Before you set out, consider whether there will be somewhere for you to park once you arrive.  If there is a winter ban, see if there a public lot nearby.  Keep an eye out for no parking signs or restricted parking signs that are specific to winter conditions, you don’t want to come back to find your car has been towed.

Take note of the road surface conditions.  That daytime puddle may become ice when darkness falls.  Avoid parking at the bottom of a hill or incline, and be prepared for plowing operations.  You could find yourself behind a big bank of frozen snow.

Other Winter Tips

Get your vehicle ready before the first flake hits the ground.  Things you may need include: a warm coat, gloves and a hat, an ice scraper and brush, an emergency blanket, lock de-icer, traction sand or salt, traffic cones, a flashlight, and non-perishable snacks, such as granola bars.  If you don’t routinely carry a cell phone, you might consider obtaining a cheap phone for emergencies, particularly if you are planning an extended winter trip.

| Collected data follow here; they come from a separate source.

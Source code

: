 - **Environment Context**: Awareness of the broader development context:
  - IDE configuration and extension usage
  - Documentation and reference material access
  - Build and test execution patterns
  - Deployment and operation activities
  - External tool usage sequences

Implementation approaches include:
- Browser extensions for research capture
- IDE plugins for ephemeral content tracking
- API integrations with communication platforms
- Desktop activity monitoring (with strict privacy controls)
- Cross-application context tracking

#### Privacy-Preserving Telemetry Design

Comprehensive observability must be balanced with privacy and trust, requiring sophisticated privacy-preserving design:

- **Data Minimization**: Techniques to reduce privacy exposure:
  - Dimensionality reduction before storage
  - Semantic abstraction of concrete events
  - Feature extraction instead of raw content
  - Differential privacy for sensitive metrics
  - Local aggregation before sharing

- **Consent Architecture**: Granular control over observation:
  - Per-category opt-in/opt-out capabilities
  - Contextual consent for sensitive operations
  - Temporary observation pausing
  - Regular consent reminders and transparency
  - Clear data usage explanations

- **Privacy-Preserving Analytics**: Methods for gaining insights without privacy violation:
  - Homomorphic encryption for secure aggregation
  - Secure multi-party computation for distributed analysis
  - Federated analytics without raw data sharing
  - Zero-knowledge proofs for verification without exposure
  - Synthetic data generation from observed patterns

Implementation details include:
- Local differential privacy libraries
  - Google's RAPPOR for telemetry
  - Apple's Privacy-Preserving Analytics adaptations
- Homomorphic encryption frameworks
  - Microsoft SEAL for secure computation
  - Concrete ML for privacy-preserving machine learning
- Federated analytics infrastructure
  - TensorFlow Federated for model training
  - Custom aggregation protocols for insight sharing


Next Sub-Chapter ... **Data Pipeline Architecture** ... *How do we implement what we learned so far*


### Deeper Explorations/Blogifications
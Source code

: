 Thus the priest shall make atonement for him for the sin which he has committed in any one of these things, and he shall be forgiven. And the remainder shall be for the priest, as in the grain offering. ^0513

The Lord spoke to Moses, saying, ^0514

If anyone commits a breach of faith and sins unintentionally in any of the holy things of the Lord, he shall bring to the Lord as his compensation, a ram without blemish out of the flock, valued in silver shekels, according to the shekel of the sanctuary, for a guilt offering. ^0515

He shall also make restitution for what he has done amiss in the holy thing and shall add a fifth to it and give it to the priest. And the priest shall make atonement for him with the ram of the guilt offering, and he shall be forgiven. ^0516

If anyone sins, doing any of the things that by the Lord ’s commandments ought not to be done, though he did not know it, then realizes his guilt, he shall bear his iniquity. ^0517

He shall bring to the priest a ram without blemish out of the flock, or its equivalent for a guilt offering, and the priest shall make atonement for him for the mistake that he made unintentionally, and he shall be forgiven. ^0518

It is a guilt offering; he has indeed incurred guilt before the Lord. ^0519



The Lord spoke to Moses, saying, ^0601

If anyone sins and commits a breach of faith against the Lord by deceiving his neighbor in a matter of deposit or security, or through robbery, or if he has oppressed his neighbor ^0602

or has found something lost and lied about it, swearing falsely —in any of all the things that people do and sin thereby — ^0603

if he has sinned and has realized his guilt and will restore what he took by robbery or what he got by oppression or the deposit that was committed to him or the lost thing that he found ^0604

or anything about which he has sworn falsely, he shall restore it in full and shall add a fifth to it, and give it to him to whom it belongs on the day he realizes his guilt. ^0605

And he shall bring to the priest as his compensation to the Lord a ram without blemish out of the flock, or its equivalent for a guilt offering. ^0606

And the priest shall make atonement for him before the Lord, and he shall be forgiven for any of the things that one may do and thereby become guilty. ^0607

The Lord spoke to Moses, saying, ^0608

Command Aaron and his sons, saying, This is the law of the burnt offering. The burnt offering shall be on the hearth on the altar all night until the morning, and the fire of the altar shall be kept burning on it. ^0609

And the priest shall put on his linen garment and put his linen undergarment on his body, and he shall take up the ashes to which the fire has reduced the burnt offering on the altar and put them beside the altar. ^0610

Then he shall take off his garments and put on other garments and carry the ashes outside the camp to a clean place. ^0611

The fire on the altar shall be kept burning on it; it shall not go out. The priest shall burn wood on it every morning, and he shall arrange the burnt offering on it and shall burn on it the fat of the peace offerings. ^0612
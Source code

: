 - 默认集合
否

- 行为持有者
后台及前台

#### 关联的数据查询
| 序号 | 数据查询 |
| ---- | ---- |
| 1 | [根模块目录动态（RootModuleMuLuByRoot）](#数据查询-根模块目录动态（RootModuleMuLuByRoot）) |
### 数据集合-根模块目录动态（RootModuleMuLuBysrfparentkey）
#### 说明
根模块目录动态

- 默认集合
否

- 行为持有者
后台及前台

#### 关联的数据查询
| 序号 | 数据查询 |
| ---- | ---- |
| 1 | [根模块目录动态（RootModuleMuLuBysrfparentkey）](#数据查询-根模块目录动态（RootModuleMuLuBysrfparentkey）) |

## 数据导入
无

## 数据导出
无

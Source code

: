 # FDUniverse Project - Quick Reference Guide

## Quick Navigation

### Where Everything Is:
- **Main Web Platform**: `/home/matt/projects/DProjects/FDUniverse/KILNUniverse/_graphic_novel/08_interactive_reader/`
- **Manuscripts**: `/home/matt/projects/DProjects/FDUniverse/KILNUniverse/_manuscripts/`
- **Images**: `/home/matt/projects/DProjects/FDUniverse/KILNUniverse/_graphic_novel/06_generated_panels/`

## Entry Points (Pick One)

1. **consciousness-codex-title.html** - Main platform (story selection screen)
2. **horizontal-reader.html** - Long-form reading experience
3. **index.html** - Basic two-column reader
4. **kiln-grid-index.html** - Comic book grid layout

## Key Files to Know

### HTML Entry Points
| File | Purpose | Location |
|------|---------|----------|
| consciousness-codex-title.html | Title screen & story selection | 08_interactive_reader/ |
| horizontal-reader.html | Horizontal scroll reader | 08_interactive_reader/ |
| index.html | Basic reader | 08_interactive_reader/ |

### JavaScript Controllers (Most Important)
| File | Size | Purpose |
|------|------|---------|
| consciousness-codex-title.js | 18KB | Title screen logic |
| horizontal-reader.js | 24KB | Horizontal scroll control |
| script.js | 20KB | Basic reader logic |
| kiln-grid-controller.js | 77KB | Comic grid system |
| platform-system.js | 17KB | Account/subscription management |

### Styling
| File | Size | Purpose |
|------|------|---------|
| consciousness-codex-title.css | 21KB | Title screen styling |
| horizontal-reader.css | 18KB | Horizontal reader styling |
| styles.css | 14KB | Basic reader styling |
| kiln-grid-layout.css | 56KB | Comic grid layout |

Consider switching to winter wiper blades.  They can be much better at clearing your windows and don’t freeze up as readily.   Keep your windshield wash reservoir full with a de-icing antifreeze.  Be sure that you can see and that people can see you.  Check your headlights and tail lights regularly to ensure all are in optimum working order, and are not obstructed by snow or ice.  Carry a shovel.

Clean your car off before you start.  You need maximum visibility at all times; you don’t want snow from the roof sliding down your window in the midst of traffic.

Watch out for black ice.  The road which was bare in the afternoon may become covered with a deadly sheet of invisible clear ice at night, the result of snow melt run-off.

Leave early.  Give yourself extra time so you don’t have to drive fast to keep your appointments.

Keep your gas tank full.  You don’t want to run out of gas if your trip takes longer than expected.

Finally, don’t go out if you don’t have to.  The safest way to drive on snowy or icy roads is not to drive on them at all.  If you have the option to work from home, take advantage of it.  And if you know bad weather is on its way, prepare your home with extra food and entertainment.  Grab a new book or rent a few movies.  Think of all the benefits to staying in – most importantly, your safety – and enjoy watching a winter storm unfold through a window.